- Associated Press - Thursday, April 28, 2011

FORT LEAVENWORTH, Kan. (AP) — The U.S. Army opened the doors of a Kansas military prison to reporters on Thursday in an unusual attempt to combat allegations that the military has been mistreating a private accused of passing U.S. government secrets to the website WikiLeaks.

Army Pfc. Bradley Manning was moved last week from the Marine Corps brig in Quantico, Va., to the Joint Regional Correctional Facility at Fort Leavenworth amid criticism over his treatment and confinement. At Quantico, Pfc. Manning was held in solitary confinement for 23 hours a day, stripped naked each night and given a suicide-proof smock in which to sleep.

Senior Pentagon officials insist those conditions met basic standards of confinement and were appropriate given the seriousness of the charges against Pfc. Manning. They say he was transferred because Fort Leavenworth is better suited to long-term detainment, which Pfc. Manning likely faces as his complex case unfolds.

Thursday’s tour, which barred the taking of photos or video, was intended to show the conditions inmates live in at the medium-security prison, which opened late last year and houses about 150 other inmates, including several awaiting trial. It was built near the U.S. Disciplinary Barracks, the military’s maximum-security prison for inmates sentenced to at least five years’ confinement or death.

“Clearly, Pfc. Manning is an unusual circumstance,” Army spokesman Col. Tom Collins said.

But Pfc. Manning’s supporters, who see him as a whistleblower, not a traitor, say the tour would only give a sanitized glimpse at life in the military prison, not the oppressive conditions Pfc. Manning has been subjected to since his arrest last year.
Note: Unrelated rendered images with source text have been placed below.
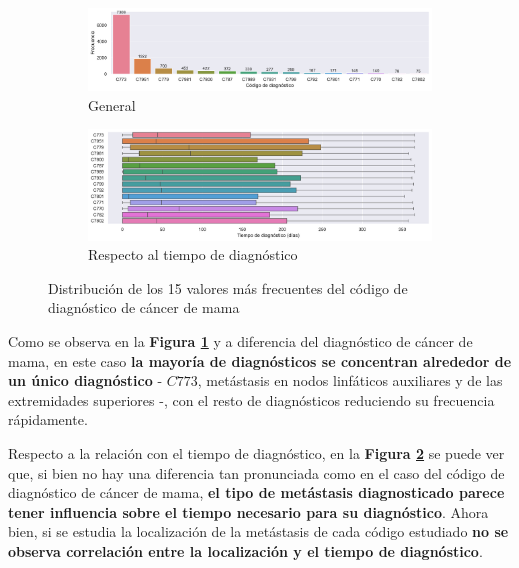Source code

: \begin{itemize}[leftmargin=*]
	\begin{figure}[h]
		\begin{center}
			\begin{subfigure}{\linewidth}
				\begin{center}
					\includegraphics[width=0.9\linewidth]{figs/chapter3/categorical/mcdistribution}
					\caption{General}\label{fig:ch3mcdist}
				\end{center}
			\end{subfigure} 
			\begin{subfigure}{\linewidth}
				\begin{center}
					\includegraphics[width=0.9\linewidth]{figs/chapter3/categorical/mcperiod}
					\caption{Respecto al tiempo de diagnóstico}\label{fig:ch3mcperiod}
				\end{center}
			\end{subfigure} 
		\end{center}
		\captionsetup{aboveskip=-5pt, belowskip=-15pt, justification=centering}
		\caption{Distribución de los 15 valores más frecuentes del código de diagnóstico de cáncer de mama}
		\label{fig:ch3mc}
	\end{figure}
	
	Como se observa en la \textbf{Figura \ref{fig:ch3mcdist}} y a diferencia del diagnóstico de cáncer de mama, en este caso \textbf{la mayoría de diagnósticos se concentran alrededor de un único diagnóstico} - $C773$, metástasis en nodos linfáticos auxiliares y de las extremidades superiores -, con el resto de diagnósticos reduciendo su frecuencia rápidamente.
	
	Respecto a la relación con el tiempo de diagnóstico, en la \textbf{Figura \ref{fig:ch3mcperiod}} se puede ver que, si bien no hay una diferencia tan pronunciada como en el caso del código de diagnóstico de cáncer de mama, \textbf{el tipo de metástasis diagnosticado parece tener influencia sobre el tiempo necesario para su diagnóstico}. Ahora bien, si se estudia la localización de la metástasis de cada código estudiado \textbf{no se observa correlación entre la localización y el tiempo de diagnóstico}.
	

\end{itemize}
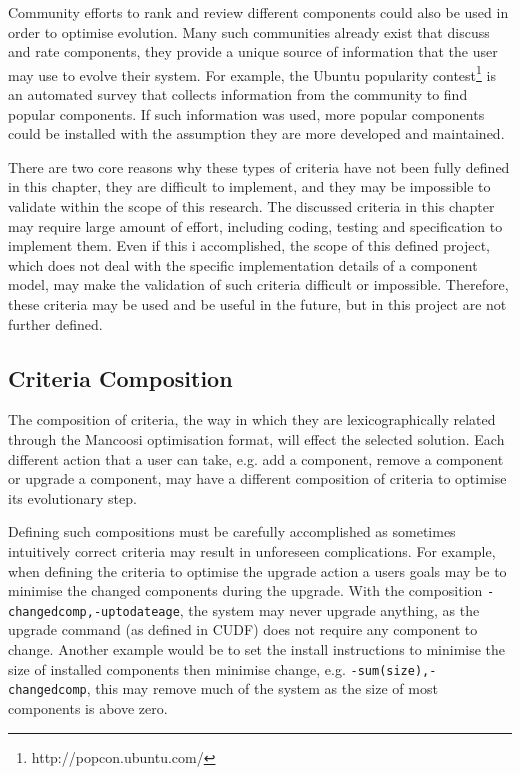 Community efforts to rank and review different components could also be used in order to optimise evolution.
Many such communities already exist that discuss and rate components, they provide a unique source of information that the user may use to evolve their system.
For example, the Ubuntu popularity contest\footnote{http://popcon.ubuntu.com/} is an automated survey that collects information from the community to find popular components.
If such information was used, more popular components could be installed with the assumption they are more developed and maintained.

There are two core reasons why these types of criteria have not been fully defined in this chapter,
they are difficult to implement, and they may be impossible to validate within the scope of this research.
The discussed criteria in this chapter may require large amount of effort, including coding, testing and specification to implement them.
Even if this i accomplished, the scope of this defined project, which does not deal with the specific implementation details of a component model,
may make the validation of such criteria difficult or impossible.
Therefore, these criteria may be used and be useful in the future, but in this project are not further defined.

\subsection{Criteria Composition}
The composition of criteria, the way in which they are lexicographically related through the Mancoosi optimisation format,
will effect the selected solution.
Each different action that a user can take, e.g. add a component, remove a component or upgrade a component, may have a different composition of criteria to optimise its evolutionary step.

Defining such compositions must be carefully accomplished as sometimes intuitively correct criteria may result in unforeseen complications.
For example, when defining the criteria to optimise the upgrade action a users goals may be to minimise the changed components during the upgrade.
With the composition \verb+-changedcomp,-uptodateage+, the system may never upgrade anything, as the upgrade command (as defined in CUDF) does not require any component to change.
Another example would be to set the install instructions to minimise the size of installed components then minimise change,
e.g. \verb!-sum(size),-changedcomp!, this may remove much of the system as the size of most components is above zero.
“This tour is an effort to relieve the pressure, but we will not let up until Manning is treated properly,” said Kevin Zeese, who operates the Bradley Manning Support Network. He said it was clear that pressure from Pfc. Manning’s supporters and international observers was having an effect on President Obama’s administration.

Pfc. Manning is accused of leaking hundreds of thousands of documents to the anti-secrecy website WikiLeaks, including Iraq and Afghanistan war logs, confidential State Department cables and a classified military video of a 2007 Apache helicopter attack in Iraq that killed a Reuters news photographer and his driver.

Mr. Zeese said the leaked documents exposed U.S. government hypocrisy and did not amount to treason.

“He is not charged with giving documents to Iran or any other enemy, or selling them to the highest bidder,” Mr. Zeese said. “He is accused of leaking the documents to the media so the American people would know what our government is doing.”

Eugene R. Fidell, a Yale Law School professor who heads the National Institute of Military Justice in Washington, said he thinks the media tour is a positive step.

“Frankly, the military confinement and correction system has been very little studied,” Mr. Fidell said. “I’ve long thought it’s overdue for more scrutiny. Anything that sheds light will help allay concerns among the public and let people move onto more substantial matters.”

He said he’s concerned, though, about the amount of time the military has taken to try Pfc. Manning.

“It’s not the size of his cell or what he gets to wear at night. … It’s important for Manning because nobody should be held in abusive pre-trial confinement. … But I’m still waiting for the curtain to go up on the administration of justice,” Mr. Fidell said.

Pfc. Manning faces nearly two dozen charges, including aiding the enemy, a crime that could bring the death penalty or life in prison.

His transfer to Leavenworth came a bit more than a week after a U.N. torture investigator, Juan Mendez, complained that he was denied a request to make an unmonitored visit to Pfc. Manning. Pentagon officials said Mr. Mendez could meet with Pfc. Manning, but it is customary to give only the detainee’s lawyer confidential visits.

Mr. Mendez said a monitored conversation would be counter to the practice of his U.N. mandate.

A few days later, a committee of Germany’s parliament protested Pfc. Manning’s treatment to the White House, and Amnesty International has said Pfc. Manning’s treatment may violate his human rights.

Tom Parker, a policy director at Amnesty International, said, “The conditions that he was reported to be held in at Quantico were extremely harsh and could have damaged his mental health.”

Mr. Obama and senior military officials repeatedly have contended that Pfc. Manning is being held under appropriate conditions given the seriousness of the charges against him.